Bush has further claimed, without a shred of Constitutional authority, that this AUMF makes him commander in chief in that never-ending global conflict, and that as commander in chief, he is not bound by either law or Constitution. It is this spurious and sweeping claim of dictatorial power that the president has used to justify his signing statements, which he has used to render inoperative in whole or in part some 850 or more acts passed by Congress since 9-11. It is this same claim that the president has used to justify his deliberate violation of the 1978 Foreign Intelligence Surveillance Act—a felony and violation of the Fourth Amendment.

It is likewise this AUMF that he has used to justify his authorization of torture, kidnapping and detention without charge, his refusal to answer legitimate requests for information from Congress and the 9-11 commission, and his ignoring of direct orders from the federal courts.

All of these actions by the president are manifestly unconstitutional, and cry out for his impeachment. (The Constitution clearly defines and limits the president’s commander in chief role to simply making him the senior officer of the military, not a generalissimo. Furthermore, as Barbara Olshanski and I explain in our book The Case for Impeachment, the AUMF never gave Bush any authority at all to conduct war inside the U.S. In fact, Tom Daschle, who as a Democratic Senator from South Dakota was the Senate Majority Leader at the time the AUMF was passed, specifically denied a last-minute request from the White House to have the words "in the United States" inserted into the wording of the resolution authorization.)

Bush should be impeached for all of his abuses of power, as well as for many other crimes, such as his deception in leading the nation into an illegal war against Iraq.
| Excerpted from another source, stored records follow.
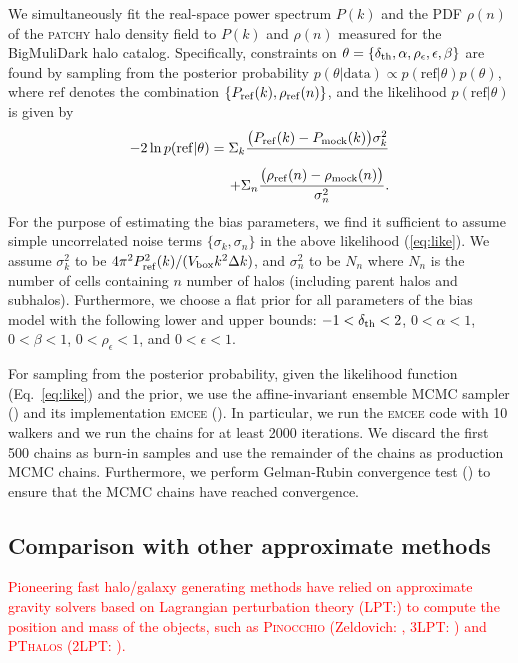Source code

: \documentclass[english,usenatbib]{mn2e}
\newcommand{\tod}[1]{{\textcolor{red}{ #1}}}
\newcommand{\ba}{\begin{eqnarray}}
\newcommand{\ea}{\end{eqnarray}}
\begin{document}
We simultaneously fit the real-space power spectrum $P(k)$ and the PDF $\rho(n)$ of the \textsc{patchy} halo density field to $P(k)$ and $\rho(n)$ measured for the BigMuliDark halo catalog. Specifically, constraints on $\theta = \{\delta_{\rm th},\alpha, \rho_{\epsilon},\epsilon, \beta\}$ are found by sampling from the posterior probability $p(\theta|\mathrm{data}) \propto p(\mathrm{ref}|\theta)p(\theta)$, where $\mathrm{ref}$ denotes the combination $\{P_{\rm ref} (k), \rho_{\rm ref}(n)\}$, and the likelihood $p(\mathrm{ref}|\theta)$ is given by
\ba
-2\ln p(\mathrm{ref}|\theta) = \Sigma_{k}\frac{\big(P_{\rm ref}(k)-P_{\rm mock}(k)\big){\sigma^{2}_{k}}} \nonumber \\
+ \Sigma_{n}\frac{\big(\rho_{\rm ref}(n)-\rho_{\rm mock}(n)\big)}{\sigma^{2}_{n}}.
\label{eq:like}
\ea
For the purpose of estimating the bias parameters, we find it sufficient to assume simple uncorrelated noise terms $\{\sigma_{k},\sigma_{n}\}$ in the above likelihood (\ref{eq:like}). We assume $\sigma_{k}^{2}$ to be $4\pi^{2} P_{\rm ref}^{2}(k)/(V_{\rm box}k^{2}\Delta k)$, and $\sigma_n^{2}$ to be $N_n$ where $N_n$ is the number of cells containing $n$ number of halos (including parent halos and subhalos). Furthermore, we choose a flat prior for all parameters of the bias model with the following lower and upper bounds: $-1<\delta_{\rm th}<2$, $0<\alpha<1$, $0<\beta<1$, $0<\rho_{\epsilon}<1$, and $0<\epsilon<1$.

For sampling from the posterior probability, given the likelihood function (Eq.~\ref{eq:like}) and the prior, we use the affine-invariant ensemble MCMC sampler (\citealt{goodmanweare}) and its implementation \textsc{emcee} (\citealt{emcee}). In particular, we run the \textsc{emcee} code with 10 walkers and we run the chains for at least 2000 iterations. We discard the first 500 chains as burn-in samples and use the remainder of the chains as production MCMC chains. Furthermore, we perform Gelman-Rubin convergence test (\citealt{grtest}) to ensure that the MCMC chains have reached convergence.

\subsection{Comparison with other approximate methods}

\tod{Pioneering fast halo/galaxy generating methods have relied on approximate gravity solvers based on Lagrangian perturbation theory (LPT:\citealt{buchert1993,bouchet1995,catelan1995,scocci2002}) to compute the position and mass of the objects, such as \textsc{Pinocchio} (Zeldovich: \citealt{monaco2002,monaco2013}, 3LPT: \citealt{monaco2016}) and \textsc{PThalos} (2LPT: \citealt{pthalo,manera2015}).}
\end{document}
But clearly, it will take time for a growing mass movement to pressure a timid Democratic leadership into taking their oath of office seriously and initiating impeachment proceedings.

Meanwhile, Congress can pull the rug out from under this usurper right away by simply revoking the September AUMF. The situation is akin to a teenager who has been given a car and then drives around banging it up and ruining it. At some point, the parents have got to take away the keys.
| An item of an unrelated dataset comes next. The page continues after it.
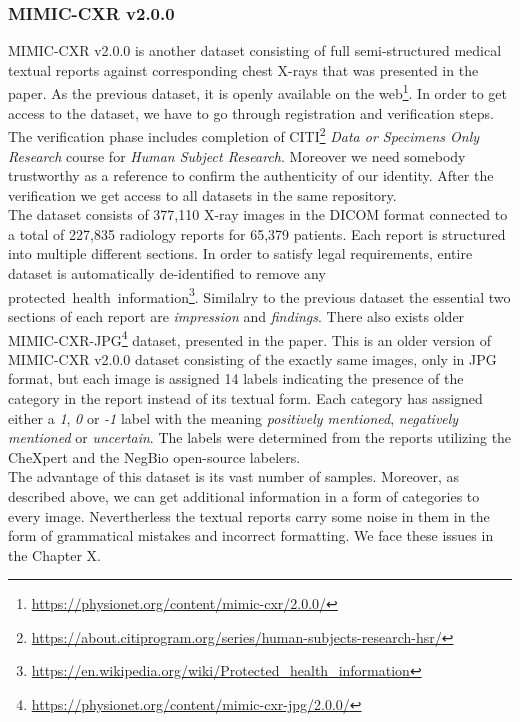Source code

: \subsubsection{MIMIC-CXR v2.0.0}
MIMIC-CXR v2.0.0 is another dataset consisting of full semi-structured medical textual reports against corresponding chest X-rays that was presented in the \citet{cxr:johnson2019mimic} paper. As the previous dataset, it is openly available on the web\footnote[1]{\url{https://physionet.org/content/mimic-cxr/2.0.0/}}. In order to get access to the dataset, we have to go through registration and verification steps. The verification phase includes completion of CITI\footnote[1]{\url{https://about.citiprogram.org/series/human-subjects-research-hsr/}} \textit{Data or Specimens Only Research} course for \textit{Human Subject Research}. Moreover we need somebody trustworthy as a reference to confirm the authenticity of our identity. After the verification we get access to all datasets in the same repository.\\

The dataset consists of 377,110 X-ray images in the DICOM format connected to a total of 227,835 radiology reports for 65,379 patients. Each report is structured into multiple different sections. In order to satisfy legal requirements, entire dataset is automatically de-identified to remove any protected~health~information\footnote[1]{\url{https://en.wikipedia.org/wiki/Protected\_health\_information}}. Similalry to the previous dataset the essential two sections of each report are \textit{impression} and \textit{findings}. There also exists older MIMIC-CXR-JPG\footnote[1]{\url{https://physionet.org/content/mimic-cxr-jpg/2.0.0/}} dataset, presented in the \citet{cxr-jpg:johnson2019mimic} paper. This is an older version of MIMIC-CXR v2.0.0 dataset consisting of the exactly same images, only in JPG format, but each image is assigned 14 labels indicating the presence of the category in the report instead of its textual form. Each category has assigned either a \textit{1}, \textit{0} or \textit{-1} label with the meaning \textit{positively mentioned}, \textit{negatively mentioned} or \textit{uncertain}. The labels were determined from the reports utilizing the CheXpert\citep{irvin2019chexpert} and the NegBio\citep{peng2018negbio} open-source labelers.\\

The advantage of this dataset is its vast number of samples. Moreover, as described above, we can get additional information in a form of categories to every image. Nevertherless the textual reports carry some noise in them in the form of grammatical mistakes and incorrect formatting. We face these issues in the Chapter X.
There is no justification for the continuation of the 2001 AUMF. Afghanistan is no longer a war. The U.S. is simply contributing military assets to a NATO action in that country at the request of the elected government in Kabul. Such an action requires no AUMF. Meanwhile, the prevention of terror is clearly an intelligence and police issue, not a war. It too does not require an AUMF.
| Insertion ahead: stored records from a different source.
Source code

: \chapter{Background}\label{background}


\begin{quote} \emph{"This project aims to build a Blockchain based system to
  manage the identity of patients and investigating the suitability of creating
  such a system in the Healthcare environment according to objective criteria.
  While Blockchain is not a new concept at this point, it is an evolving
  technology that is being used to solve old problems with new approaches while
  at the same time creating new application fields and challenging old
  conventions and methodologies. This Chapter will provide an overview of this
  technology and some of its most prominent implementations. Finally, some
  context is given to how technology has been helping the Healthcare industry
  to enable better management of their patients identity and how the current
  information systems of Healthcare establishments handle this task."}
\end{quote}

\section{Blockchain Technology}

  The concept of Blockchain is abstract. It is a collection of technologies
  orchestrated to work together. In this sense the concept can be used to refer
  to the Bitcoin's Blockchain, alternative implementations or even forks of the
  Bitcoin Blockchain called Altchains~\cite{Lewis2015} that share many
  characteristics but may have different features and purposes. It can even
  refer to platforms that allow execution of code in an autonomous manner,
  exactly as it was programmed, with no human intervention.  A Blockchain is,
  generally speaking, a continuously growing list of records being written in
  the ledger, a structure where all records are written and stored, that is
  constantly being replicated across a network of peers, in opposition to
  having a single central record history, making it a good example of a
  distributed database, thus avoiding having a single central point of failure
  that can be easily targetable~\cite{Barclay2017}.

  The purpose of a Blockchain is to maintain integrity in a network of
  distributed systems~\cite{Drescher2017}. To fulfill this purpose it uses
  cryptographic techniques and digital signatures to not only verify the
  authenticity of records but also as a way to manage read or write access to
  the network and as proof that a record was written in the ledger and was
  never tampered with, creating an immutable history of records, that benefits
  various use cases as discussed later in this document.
A simple majority vote of House and Senate would put the U.S. Constitution back in place, and would restore the balance of power between executive, legislative and judicial branches.

Then Congress can get to work on investigating the crimes and abuses of this administration, and to passing progressive legislation without fear of further unconstitutional signing statements and further presidential law-breaking.

So how about it Rep. Pelosi and Senator Reid? Are you ready to uphold and defend the Constitution? Are you ready to take the president's keys away?